Aphids and Tomatoes

Aphids and growing tomatoes seem to go together like summer and sunshine. If you find this troublesome combination in your garden, read on to find out ways people use (and what not to use!) to get rid of those sap-sucking little pests that eventually always seem to turn up in even the best-tended gardens at some time or the other.

The Inevitability of Aphids

Although it has not been scientifically proven, aphids on tomatoes seem become a problem when gardeners have a propensity to over-water or over-fertilize. Humid conditions seem to attract aphids (and as a result, ants), as does feeding your tomatoes too well.

Before you haul out the hose or the tomato food, keep this in mind. Water only as much as your tomato plants actually need and do the same about feeding them. Too much of a good thing often turns into a bad thing, and finding a thriving population of aphids on your tomato plants is one of those bad things.

Many folks pull the sevin dust off the garden shed shelf, thinking this chemical will do the job to cut the connection between aphids and tomatoes. It wont. Neither will the liquid form of sevin.

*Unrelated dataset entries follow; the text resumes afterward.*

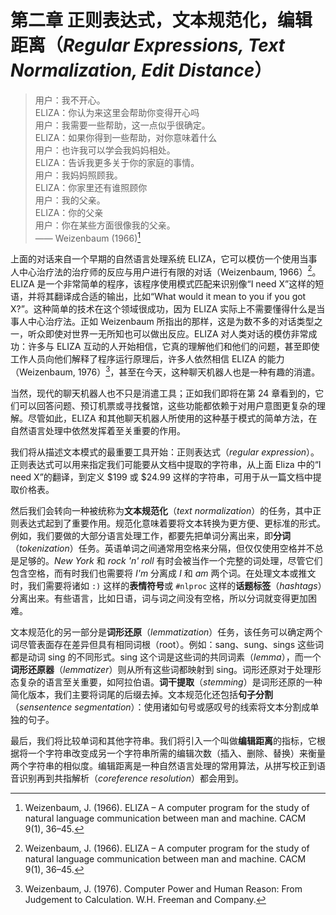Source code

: # 第二章 正则表达式，文本规范化，编辑距离（*Regular Expressions, Text Normalization, Edit Distance*）

> 用户：我不开心。  
> ELIZA：你认为来这里会帮助你变得开心吗  
> 用户：我需要一些帮助，这一点似乎很确定。  
> ELIZA：如果你得到一些帮助，对你意味着什么  
> 用户：也许我可以学会我妈妈相处。  
> ELIZA：告诉我更多关于你的家庭的事情。  
> 用户：我妈妈照顾我。  
> ELIZA：你家里还有谁照顾你  
> 用户：我的父亲。  
> ELIZA：你的父亲  
> 用户：你在某些方面很像我的父亲。  
> —— Weizenbaum (1966)[^1]

上面的对话来自一个早期的自然语言处理系统 ELIZA，它可以模仿一个使用当事人中心治疗法的治疗师的反应与用户进行有限的对话（Weizenbaum, 1966）[^1]。ELIZA 是一个非常简单的程序，该程序使用模式匹配来识别像“I need X”这样的短语，并将其翻译成合适的输出，比如“What would it mean to you if you got X?”。这种简单的技术在这个领域很成功，因为 ELIZA 实际上不需要懂得什么是当事人中心治疗法。正如 Weizenbaum 所指出的那样，这是为数不多的对话类型之一，听众即使对世界一无所知也可以做出反应。ELIZA 对人类对话的模仿非常成功：许多与 ELIZA 互动的人开始相信，它真的理解他们和他们的问题，甚至即使工作人员向他们解释了程序运行原理后，许多人依然相信 ELIZA 的能力（Weizenbaum, 1976）[^2]，甚至在今天，这种聊天机器人也是一种有趣的消遣。

当然，现代的聊天机器人也不只是消遣工具；正如我们即将在第 24 章看到的，它们可以回答问题、预订机票或寻找餐馆，这些功能都依赖于对用户意图更复杂的理解。尽管如此，ELIZA 和其他聊天机器人所使用的这种基于模式的简单方法，在自然语言处理中依然发挥着至关重要的作用。

我们将从描述文本模式的最重要工具开始：正则表达式（*regular expression*）。正则表达式可以用来指定我们可能要从文档中提取的字符串，从上面 Eliza 中的“I need X”的翻译，到定义 $199 或 $24.99 这样的字符串，可用于从一篇文档中提取价格表。

然后我们会转向一种被统称为**文本规范化**（*text normalization*）的任务，其中正则表达式起到了重要作用。规范化意味着要将文本转换为更方便、更标准的形式。例如，我们要做的大部分语言处理工作，都要先把单词分离出来，即**分词**（*tokenization*）任务。英语单词之间通常用空格来分隔，但仅仅使用空格并不总是足够的。*New York* 和 *rock 'n' roll* 有时会被当作一个完整的词处理，尽管它们包含空格，而有时我们也需要将 *I'm* 分离成 *I* 和 *am* 两个词。在处理文本或推文时，我们需要将诸如 `:)` 这样的**表情符号**或 `#nlproc` 这样的**话题标签**（*hashtags*）分离出来。有些语言，比如日语，词与词之间没有空格，所以分词就变得更加困难。

文本规范化的另一部分是**词形还原**（*lemmatization*）任务，该任务可以确定两个词尽管表面存在差异但具有相同词根（root）。例如：sang、sung、sings 这些词都是动词 sing 的不同形式。sing 这个词是这些词的共同词素（*lemma*），而一个**词形还原器**（*lemmatizer*）则从所有这些词都映射到 sing。词形还原对于处理形态复杂的语言至关重要，如阿拉伯语。**词干提取**（*stemming*）是词形还原的一种简化版本，我们主要将词尾的后缀去掉。文本规范化还包括**句子分割**（*sensentence segmentation*）：使用诸如句号或感叹号的线索将文本分割成单独的句子。

最后，我们将比较单词和其他字符串。我们将引入一个叫做**编辑距离**的指标，它根据将一个字符串改变成另一个字符串所需的编辑次数（插入、删除、替换）来衡量两个字符串的相似度。编辑距离是一种自然语言处理的常用算法，从拼写校正到语音识别再到共指解析（*coreference resolution*）都会用到。

[^1]: Weizenbaum, J. (1966). ELIZA – A computer program for the study of natural language communication between man and machine. CACM 9(1), 36–45.
[^2]: Weizenbaum, J. (1976). Computer Power and Human Reason: From Judgement to Calculation. W.H. Freeman and Company.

Sevin will, however, kill many beneficial insects that actually prey on aphids, so only apply sevin if you intentionally want to help out your population of pet aphids.

Aphids fall under the category of insects that suck sap, and sevin works far better on insects that chew, so save the sevin for the caterpillars and other chewing pests you find in your garden, if you are intent on using it.

Don’t Go Buggy Over Aphids

To get the job done of severing all ties between aphids and tomatoes, malathion, diazinon, dursban, orthene, and pyrethrins make up the heavy artillery of chemical pesticides that kill nearly everything, including aphids, in your garden. You may be leery of eating tomatoes sprayed with such heavy-duty killers, however, and reading the labels on each of these chemicals containers may prevent you from using these on tomatoes.

Developing cancer on down the line is just not worth the perceived need to kill bugs in the garden, no matter if they are aphids or some other insect. If you must use a chemical, try insecticidal soap, instead. It is far less potent, which means it may not kill as many aphids on tomato plants, but it also may not kill YOU!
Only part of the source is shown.